16. Policy C2 refers to protection of existing landscape character. The appeal scheme does not protect the existing landscape character. It has an adverse impact on it. It harms it. It conflicts with Policy C2.
17. It is common ground between the Appellants and the Council that Policy SG3 is out of date and attracts limited or little weight. That said, it is likewise common ground between these two parties that the appeal proposal is in conflict with Policy SG3. Thus: “…the proposals are contrary to Policy SG3 of the Core Strategy…”
18. There is an issue as to the consistency of Policy EQ2 with the NPPF, and the weight to be afforded to it. The emphasis of the policy is environmental protection. It is plainly not a housing policy, and therefore not out-of-date on that basis. Mr Dunbavin asserts that Policy EQ2 “seeks to ‘protect’ landscape character, whereas Para 170(b) of the Framework only seeks to ‘recognise’ it.” In point of fact, paragraph 170(b) of the NPPF does not expressly refer to “landscape character”. Policy EQ2 in fact refers to the giving of a “level of protection” to the District’s exceptionally high quality natural and built environment “appropriate” to its international, national and local importance. The reference to protecting and where appropriate enhancing landscape character is tempered by the District’s need to plan for new greenfield development. It is also to be remembered that the wording of a local policy does not need to be identical with the NPPF wording in order for it to be consistent, as Mr Dunbavin correctly conceded. The Inspector is thus invited to conclude that Policy EQ2 is consistent with the NPPF, attracting full weight. The Inspector is also invited to conclude that the appeal proposal, which adversely impacts on and harms landscape character, conflicts with it. That is Ms Williams’ conclusion, shared by Mr Gannon.
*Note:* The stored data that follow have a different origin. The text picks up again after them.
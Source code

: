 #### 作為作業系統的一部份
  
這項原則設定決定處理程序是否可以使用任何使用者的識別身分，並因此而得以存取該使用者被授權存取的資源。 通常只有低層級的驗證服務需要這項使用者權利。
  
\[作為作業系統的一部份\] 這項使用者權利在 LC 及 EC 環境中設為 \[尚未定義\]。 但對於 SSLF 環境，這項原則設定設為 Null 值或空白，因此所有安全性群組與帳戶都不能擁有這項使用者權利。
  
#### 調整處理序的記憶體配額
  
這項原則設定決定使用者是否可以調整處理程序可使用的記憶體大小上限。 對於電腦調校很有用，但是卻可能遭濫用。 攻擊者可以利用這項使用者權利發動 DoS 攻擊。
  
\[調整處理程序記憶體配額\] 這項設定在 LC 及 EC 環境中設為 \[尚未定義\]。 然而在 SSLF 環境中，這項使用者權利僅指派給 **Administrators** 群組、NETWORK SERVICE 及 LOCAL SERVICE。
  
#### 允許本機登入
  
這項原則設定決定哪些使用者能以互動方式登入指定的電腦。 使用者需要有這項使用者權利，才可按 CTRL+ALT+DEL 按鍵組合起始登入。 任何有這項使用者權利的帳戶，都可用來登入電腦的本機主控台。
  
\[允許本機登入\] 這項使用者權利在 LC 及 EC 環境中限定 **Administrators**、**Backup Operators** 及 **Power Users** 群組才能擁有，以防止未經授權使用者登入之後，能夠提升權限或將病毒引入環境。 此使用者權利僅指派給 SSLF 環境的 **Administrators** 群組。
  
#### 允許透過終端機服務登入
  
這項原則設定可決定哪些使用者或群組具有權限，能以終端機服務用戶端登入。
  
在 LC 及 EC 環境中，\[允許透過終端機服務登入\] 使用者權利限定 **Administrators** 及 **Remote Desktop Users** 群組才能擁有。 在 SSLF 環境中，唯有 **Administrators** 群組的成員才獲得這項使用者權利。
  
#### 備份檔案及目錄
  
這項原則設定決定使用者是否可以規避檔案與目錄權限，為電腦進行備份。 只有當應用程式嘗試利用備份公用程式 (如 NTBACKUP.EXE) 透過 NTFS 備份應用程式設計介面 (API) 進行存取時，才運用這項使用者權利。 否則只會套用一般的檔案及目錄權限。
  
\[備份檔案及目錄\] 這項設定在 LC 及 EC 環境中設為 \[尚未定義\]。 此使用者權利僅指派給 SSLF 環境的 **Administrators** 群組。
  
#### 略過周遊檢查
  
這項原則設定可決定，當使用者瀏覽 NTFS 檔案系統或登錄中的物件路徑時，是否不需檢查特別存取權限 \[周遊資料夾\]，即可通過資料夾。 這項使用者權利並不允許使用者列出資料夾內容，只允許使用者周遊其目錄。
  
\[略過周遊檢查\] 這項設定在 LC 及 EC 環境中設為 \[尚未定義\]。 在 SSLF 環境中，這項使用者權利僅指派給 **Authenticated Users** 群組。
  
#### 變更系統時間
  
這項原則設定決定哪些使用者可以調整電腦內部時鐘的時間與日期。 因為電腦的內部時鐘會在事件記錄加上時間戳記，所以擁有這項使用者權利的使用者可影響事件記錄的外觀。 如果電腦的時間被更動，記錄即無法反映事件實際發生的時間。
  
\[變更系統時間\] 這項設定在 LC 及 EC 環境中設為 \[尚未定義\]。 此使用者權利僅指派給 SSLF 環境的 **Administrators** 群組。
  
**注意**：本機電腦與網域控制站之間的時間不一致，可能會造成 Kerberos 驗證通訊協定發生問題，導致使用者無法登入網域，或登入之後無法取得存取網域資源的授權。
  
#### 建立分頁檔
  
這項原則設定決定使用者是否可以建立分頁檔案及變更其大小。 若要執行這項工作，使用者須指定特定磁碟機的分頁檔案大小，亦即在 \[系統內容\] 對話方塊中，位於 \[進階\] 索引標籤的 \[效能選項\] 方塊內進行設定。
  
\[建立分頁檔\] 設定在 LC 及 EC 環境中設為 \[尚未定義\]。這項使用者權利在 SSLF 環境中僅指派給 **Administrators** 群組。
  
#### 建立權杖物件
19. The Appellants have no case on whether or not Policies NE4 and HP5 of the eLP are consistent with the NPPF. Mr Dunbavin has not done the exercise. Ms Williams, by contrast, has done the exercise. She concludes that they are consistent with the NPPF. The Inspector is invited to adopt her conclusion, together with her conclusion (again shared by Mr Gannon) that the appeal scheme is in conflict with these policies. It is to be noted that there were no objections to the latest iterations of these two eLP Policies during the recent eLP modifications exercise ending 26 September 2019.
20. The result in terms of the first main issue is that the appeal development would adversely impact upon landscape and visual amenity, in a way that is harmful, in conflict with development plan and eLP Policies. That is a negative factor to weigh in the overall planning balance.
Highway safety; effect on Kirk Deighton SAC/SSSI
21. The Council has no objection on these issues, subject to satisfactory conditions and the section 106 agreement.
Effect on best and most versatile agricultural land
22. The salient local policy is eLP Policy NE8. There is an issue as to its consistency with the NPPF. Mr Dunbavin’s proposition is that it is inconsistent with NPPF paragraph 170(b). He draws a textual distinction between the two. That does not per se translate into inconsistency. He also states that it was the subject of a number of unresolved objections and that the Local Plan Inspector (“LPI”) raised the issue of its wording. However, as became clear during his cross-examination, these objections and the LPI’s raising of the issue pre-date the Council’s proposed modification of Policy NE8. The simple fact is that not one person objected to that proposed modification during the consultation period ending 26 September 2019, whether the Appellants or anyone else. The LPI has written his report (“the IR”) and provided it to MHCLG. There will be no further examination hearings. On the balance of probabilities, the LPI has concluded that the latest iteration of NE8 is unproblematic.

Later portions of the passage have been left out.